When a defensive tackle as big as Kendall Reyes starts building up steam, the laws of momentum, inertia, motion, gravity and centrifugal force all kick in. Especially the law of physics that states "an object in motion tends to stay in motion." Above, Reyes (99) in motion at the Pittsburgh game. File photo © 2010 by Vito J. Leo for HTNP.com Sports
Move over Jordan Todman, before you get run over by the Huskies’ newest – and largest – ballcarrier, Kendall Reyes, who turned in the biggest – and longest – play in UConn’s 38-17 win over Cincinnati at Rentschler Field Saturday afternoon (Nov. 27).
The win raises Connecticut’s record to 7-4 and puts the Huskies in the driver’s seat for the Big East title, needing only a win at South Florida on Dec. 4 to earn the league’s automatic Bowl Championship Series berth.

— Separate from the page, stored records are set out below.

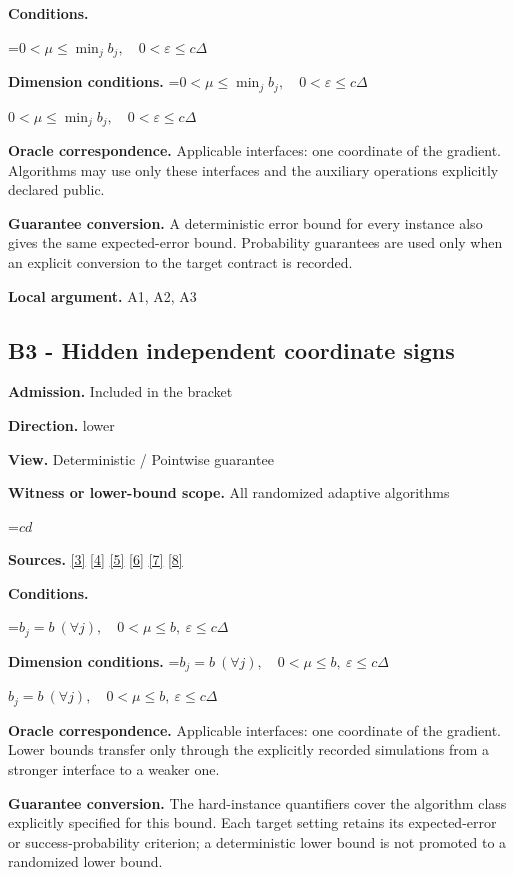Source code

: \documentclass[10pt,a4paper]{article}
\newcommand{\AtlasMath}[1]{\par\begingroup\centering\setbox0=\hbox{$\displaystyle #1$}\ifdim\wd0>1.4\linewidth\typeout{ATLAS WIDE FORMULA: \the\wd0}\fi\ifdim\wd0>\linewidth\resizebox{\linewidth}{!}{\box0}\else\box0\fi\par\endgroup}
\newcommand{\AtlasInlineMath}[1]{\begingroup\setbox0=\hbox{$#1$}\ifdim\wd0>.4\linewidth\endgroup\AtlasMath{#1}\else\endgroup$#1$\fi}
\begin{document}
\textbf{Conditions.} 
\AtlasMath{0<\mu\le\min_jb_j,\quad0<\varepsilon\le c\Delta}


\textbf{Dimension conditions.} \AtlasInlineMath{0<\mu\le\min_jb_j,\quad0<\varepsilon\le c\Delta}

\textbf{Oracle correspondence.} Applicable interfaces: one coordinate of the gradient. Algorithms may use only these interfaces and the auxiliary operations explicitly declared public.

\textbf{Guarantee conversion.} A deterministic error bound for every instance also gives the same expected-error bound. Probability guarantees are used only when an explicit conversion to the target contract is recorded.

\textbf{Local argument.} A1, A2, A3

\subsection{B3 - Hidden independent coordinate signs}
\textbf{Admission.} Included in the bracket

\textbf{Direction.} lower

\textbf{View.} Deterministic / Pointwise guarantee

\textbf{Witness or lower-bound scope.} All randomized adaptive algorithms

\AtlasMath{cd}
\textbf{Sources.} \href{https://arxiv.org/pdf/1405.4980}{[3]} \href{https://arxiv.org/pdf/2101.09740v2}{[4]} \href{https://arxiv.org/pdf/2609.33360v2}{[5]} \href{https://arxiv.org/pdf/2609.10874}{[6]} \href{https://www2.isye.gatech.edu/~nemirovs/MOR_AccuracyCertificates.pdf}{[7]} \href{https://arxiv.org/pdf/2609.20701}{[8]}

\textbf{Conditions.} 
\AtlasMath{b_j=b\ (\forall j),\quad0<\mu\le b,\ \varepsilon\le c\Delta}


\textbf{Dimension conditions.} \AtlasInlineMath{b_j=b\ (\forall j),\quad0<\mu\le b,\ \varepsilon\le c\Delta}

\textbf{Oracle correspondence.} Applicable interfaces: one coordinate of the gradient. Lower bounds transfer only through the explicitly recorded simulations from a stronger interface to a weaker one.

\textbf{Guarantee conversion.} The hard-instance quantifiers cover the algorithm class explicitly specified for this bound. Each target setting retains its expected-error or success-probability criterion; a deterministic lower bound is not promoted to a randomized lower bound.
\end{document}
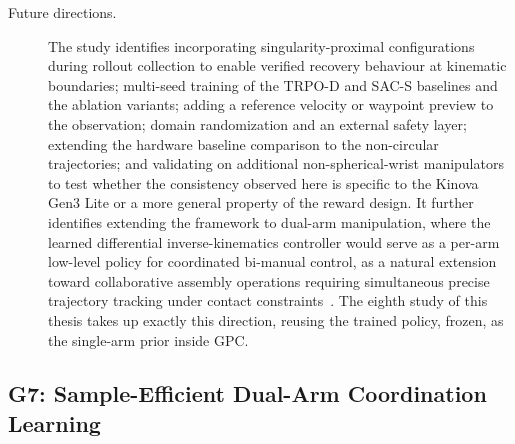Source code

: \begin{description}
    \item[Future directions.] The study identifies incorporating singularity-proximal configurations
    during rollout collection to enable verified recovery behaviour at kinematic boundaries;
    multi-seed training of the TRPO-D and SAC-S baselines and the ablation variants; adding a reference
    velocity or waypoint preview to the observation; domain randomization and an external safety
    layer; extending the hardware baseline comparison to the non-circular
    trajectories; and validating on additional non-spherical-wrist manipulators to test whether the
    consistency observed here is specific to the Kinova Gen3 Lite or a more general property of the
    reward design. It further identifies extending the framework to dual-arm manipulation, where the
    learned differential inverse-kinematics controller would serve as a per-arm low-level policy for
    coordinated bi-manual control, as a natural extension toward collaborative assembly operations
    requiring simultaneous precise trajectory tracking under contact
    constraints~\citep{sk2025diktracking}. The eighth study of this thesis takes up exactly this
    direction, reusing the trained policy, frozen, as the single-arm prior inside GPC.
\end{description}

\subsection{G7: Sample-Efficient Dual-Arm Coordination Learning}\label{sec:concl_g7}

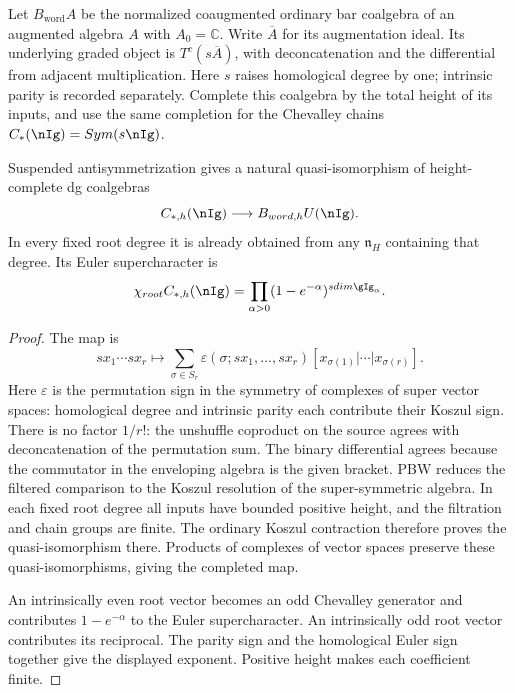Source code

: Let \(B_{\mathrm{word}}A\) be the normalized coaugmented
ordinary bar coalgebra of an augmented algebra $A$ with $A_0=\mathbb C$.
Write $\overline A$ for its augmentation ideal. Its underlying graded object is
\(T^c(s\overline A)\), with deconcatenation and the differential
from adjacent multiplication. Here \(s\) raises homological
degree by one; intrinsic parity is recorded separately.
Complete this coalgebra by the total height of its inputs, and use
the same completion for the Chevalley chains
\(C_*(\nIg)=\operatorname{Sym}(s\nIg)\).

\begin{theorem}
\label{comp:thm:positive-bar}
Suspended antisymmetrization gives a natural quasi-isomorphism
of height-complete dg coalgebras
\[
 \widehat C_{*,h}(\nIg)\longrightarrow
 \widehat B_{\mathrm{word},h}U(\nIg).
\]
In every fixed root degree it is already obtained from any
\(\mathfrak n_H\) containing that degree. Its Euler
supercharacter is
\[
 \chi_{\mathrm{root}}\widehat C_{*,h}(\nIg)
 =\prod_{\alpha>0}(1-e^{-\alpha})^{\operatorname{sdim}\gIg_\alpha}.
\]
\end{theorem}
\begin{proof}
The map is
\[
 sx_1\cdots sx_r\longmapsto
 \sum_{\sigma\in S_r}\varepsilon(\sigma;sx_1,\ldots,sx_r)
 [x_{\sigma(1)}|\cdots|x_{\sigma(r)}].
\]
Here $\varepsilon$ is the permutation sign in the symmetry of
complexes of super vector spaces: homological degree and intrinsic
parity each contribute their Koszul sign. There is no factor \(1/r!\): the unshuffle coproduct on the
source agrees with deconcatenation of the permutation sum. The
binary differential agrees because the commutator in the enveloping
algebra is the given bracket. PBW reduces the filtered comparison
to the Koszul resolution of the super-symmetric algebra.
In each fixed root degree all inputs have bounded positive height,
and the filtration and chain groups are finite. The ordinary
Koszul contraction therefore proves the quasi-isomorphism there.
Products of complexes of vector spaces preserve these
quasi-isomorphisms, giving the completed map.

An intrinsically even root vector becomes an odd Chevalley generator
and contributes \(1-e^{-\alpha}\) to the Euler supercharacter.
An intrinsically odd root vector contributes its reciprocal.
The parity sign and the homological Euler sign together give the
displayed exponent. Positive height makes each coefficient finite.
\end{proof}


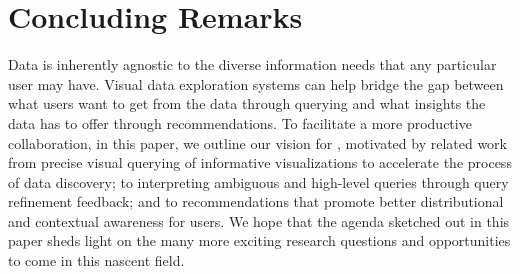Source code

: \section{Concluding Remarks\label{sec:conclusion}}
\par Data is inherently agnostic to the diverse information needs that any particular user may have. 
Visual data exploration systems can 
help bridge the gap between what users want to 
get from the data through querying and 
what insights the data has to offer through recommendations. 
To facilitate a more productive collaboration, 
in this paper, we outline our vision for \vida, motivated by related work 
from precise visual querying of informative visualizations 
to accelerate the process of data discovery; 
to interpreting ambiguous and high-level queries 
through query refinement feedback; and
to recommendations that promote better distributional 
and contextual awareness for users. 
We hope that the agenda sketched out in this paper 
sheds light on the many more exciting research 
questions and opportunities 
to come in this nascent field.



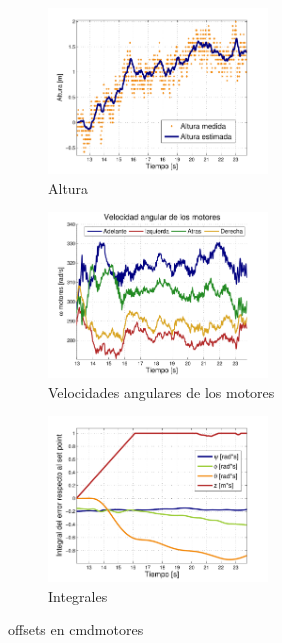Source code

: \documentclass[main]{subfiles}
\begin{document}
\begin{figure}
	\centering
	\vspace{-10pt}
	\includegraphics[width=0.52\textwidth]{./pics_test_control/z.pdf}
	\caption{Altura}
	\label{fig:z}
\end{figure}

\begin{figure}
	\centering
	\vspace{-10pt}
	\includegraphics[width=0.52\textwidth]{./pics_test_control/w.pdf}
	\caption{Velocidades angulares de los motores}
	\label{fig:w}
\end{figure}

\begin{figure}
	\centering
	\vspace{-10pt}
	\includegraphics[width=0.52\textwidth]{./pics_test_control/int.pdf}
	\caption{Integrales}
	\label{fig:int}
\end{figure}

offsets en cmdmotores
\end{document}

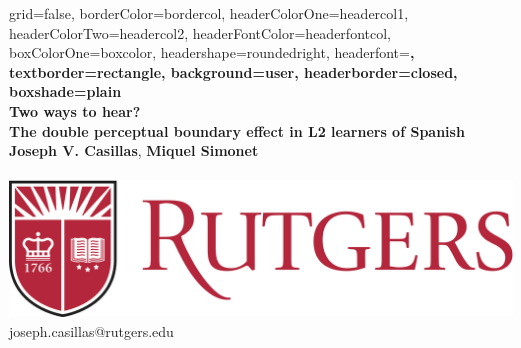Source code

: \documentclass[a0paper,portrait,columns=2]{includes/tex/baposter}
\begin{document}
\begin{poster}{
  grid=false,
  borderColor=bordercol,         %
  headerColorOne=headercol1,     %
  headerColorTwo=headercol2,     %
  headerFontColor=headerfontcol, %
  boxColorOne=boxcolor,          %
  headershape=roundedright,      %
  headerfont=\Large\sf\bf,       %
  textborder=rectangle,
  background=user,
  headerborder=closed,           %
  boxshade=plain
}
{}
%
%
{
 \sf\bf 
 \phantom{.} \\ 
 \vspace{0.2in}
 \LARGE{Two ways to hear?} \\ 
 \Large{The double perceptual boundary effect in L2 learners of Spanish}
}
{
 \vspace{.6em} 
 \textbf{Joseph V. Casillas}, 
 \textbf{Miquel Simonet} \\ 
  \\
 {\vspace{-0.4in}\hspace{-7.40in}
  \includegraphics[scale=0.3]{./includes/figs/ru_shield2}\phantom{.}} \\
 {\vspace{-0.20in}\smaller joseph.casillas@rutgers.edu} \\
 {\vspace{-0.9in}\hspace{8.05in}
}}
\end{poster}
\end{document}
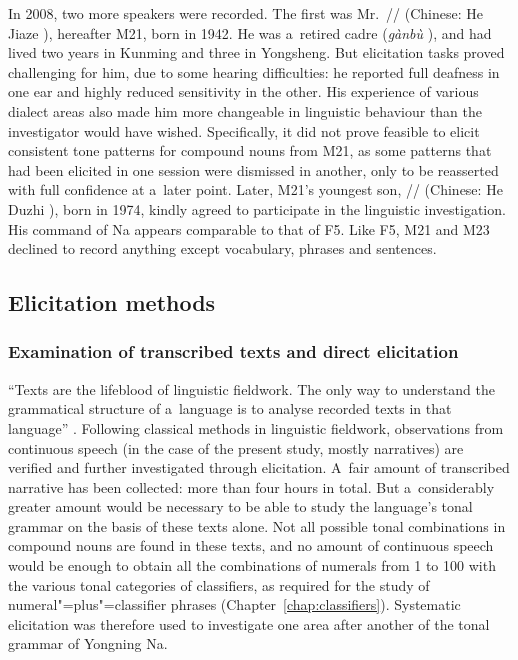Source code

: In 2008, two more speakers were recorded. The first was Mr.\ // (Chinese: He Jiaze ), hereafter M21, born in 1942. He was a~retired cadre (\textit{gànbù} ), and had lived two
years in Kunming and three in Yongsheng. But elicitation tasks proved
challenging for him, due to some hearing difficulties: he reported full deafness in
one ear and highly reduced sensitivity in the other. His experience of various dialect areas also
made him more changeable in linguistic behaviour than the investigator would have
wished. Specifically, it did not prove feasible to elicit consistent tone patterns for {compound}
nouns from M21, as some patterns that had been elicited in one session were dismissed in another, only to be
reasserted with full confidence at a~later point. Later, M21’s youngest son, //
(Chinese: He Duzhi ), born in 1974, kindly agreed to participate in the linguistic
investigation. His command of Na appears comparable to that of F5. Like F5, M21 and M23 declined to
record anything except vocabulary, phrases and sentences. %

\subsection{Elicitation methods}
\label{sec:elicitationmethods}
\largerpage[-1]
\subsubsection{Examination of transcribed texts and direct elicitation}
\label{sec:examinationoftranscribedtextsanddirectelicitation}
\largerpage

“Texts are the lifeblood of linguistic fieldwork. The only way to understand the grammatical
structure of a~language is to analyse recorded texts in that language” \citep[22]{Dixon2007}. Following classical methods in linguistic fieldwork, observations from continuous speech (in the
case of the present study, mostly narratives) are verified and further investigated through
elicitation. A~fair amount of transcribed narrative has been collected: more than four hours in total. But
a~considerably greater amount would be necessary to be able to study the language’s tonal grammar on
the basis of these texts alone. Not all possible tonal combinations in {compound} nouns are found in
these texts, and no amount of continuous speech would be enough to obtain all the combinations of
numerals from 1 to 100 with the various tonal categories of classifiers, as required for the study
of {numeral}"=plus"=classifier phrases (Chapter~\ref{chap:classifiers}). Systematic elicitation was therefore used to
investigate one area after another of the tonal grammar of Yongning Na.

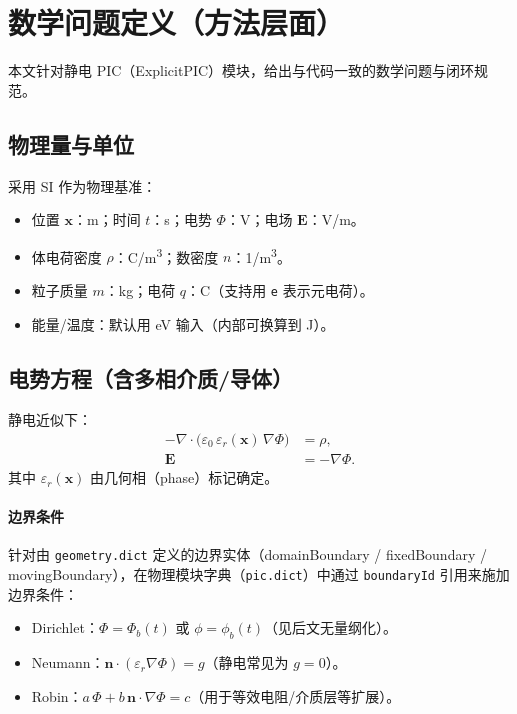 \documentclass[11pt,a4paper]{ctexart}
\begin{document}
\section{数学问题定义（方法层面）}
本文针对静电 PIC（ExplicitPIC）模块，给出与代码一致的数学问题与闭环规范。

\subsection{物理量与单位}
采用 SI 作为物理基准：
\begin{itemize}[leftmargin=2em]
  \item 位置 $\bm{x}$：\si{m}；时间 $t$：\si{s}；电势 $\Phi$：\si{V}；电场 $\bm{E}$：\si{V/m}。
  \item 体电荷密度 $\rho$：\si{C/m^3}；数密度 $n$：\si{1/m^3}。
  \item 粒子质量 $m$：\si{kg}；电荷 $q$：\si{C}（支持用 \texttt{e} 表示元电荷）。
  \item 能量/温度：默认用 \si{eV} 输入（内部可换算到 \si{J}）。
\end{itemize}

\subsection{电势方程（含多相介质/导体）}
静电近似下：
\begin{align}
-\nabla\cdot\bigl(\varepsilon_0\,\varepsilon_r(\bm{x})\,\nabla\Phi\bigr) &= \rho,\\
\bm{E} &= -\nabla\Phi.
\end{align}
其中 $\varepsilon_r(\bm{x})$ 由几何相（phase）标记确定。

\paragraph{边界条件}
针对由 \texttt{geometry.dict} 定义的边界实体（domainBoundary / fixedBoundary / movingBoundary），在物理模块字典（\texttt{pic.dict}）中通过 \texttt{boundaryId} 引用来施加边界条件：
\begin{itemize}[leftmargin=2em]
  \item Dirichlet：$\Phi=\Phi_b(t)$ 或 $\phi=\phi_b(t)$（见后文无量纲化）。
  \item Neumann：$\bm{n}\cdot(\varepsilon_r\nabla\Phi)=g$（静电常见为 $g=0$）。
  \item Robin：$a\,\Phi+b\,\bm{n}\cdot\nabla\Phi=c$（用于等效电阻/介质层等扩展）。
\end{itemize}
\end{document}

Todman scored three touchdowns and gained 175 yards rushing, but it was a 79-yard run by defensive lineman Kendall Reyes that literally turned the game around.
Rumblin’ and stumblin’
With UConn nursing a 17-10 lead, Cincinnati was threatening at the nine-yard line with a bit more than a minute to play in the first half. The Huskies hadn’t been able to stop the Bearcats who were just about to polish off a 10-play, 73-yard drive with a game-tying touchdown.
And up stepped Kendall – he literally jumped up at the line of scrimmage and got his hands on a pass, then cradled the ball in his muscular arms and headed toward paydirt.
Now, understand that despite his 6-foot-4, 300-pound frame, the redshirt junior is fleet afoot. On the previous Bearcats possession, Reyes had roared into the backfield and chased Cincinnati quarterback Zach Collaros out of the pocket and forced him to the left sideline.
The junior passer made a fantastic throw to avoid a sack and found wide receiver Armon Binns who had gotten loose in the corner of the end zone. The 15-yard scoring toss cut UConn’s lead to 14-10.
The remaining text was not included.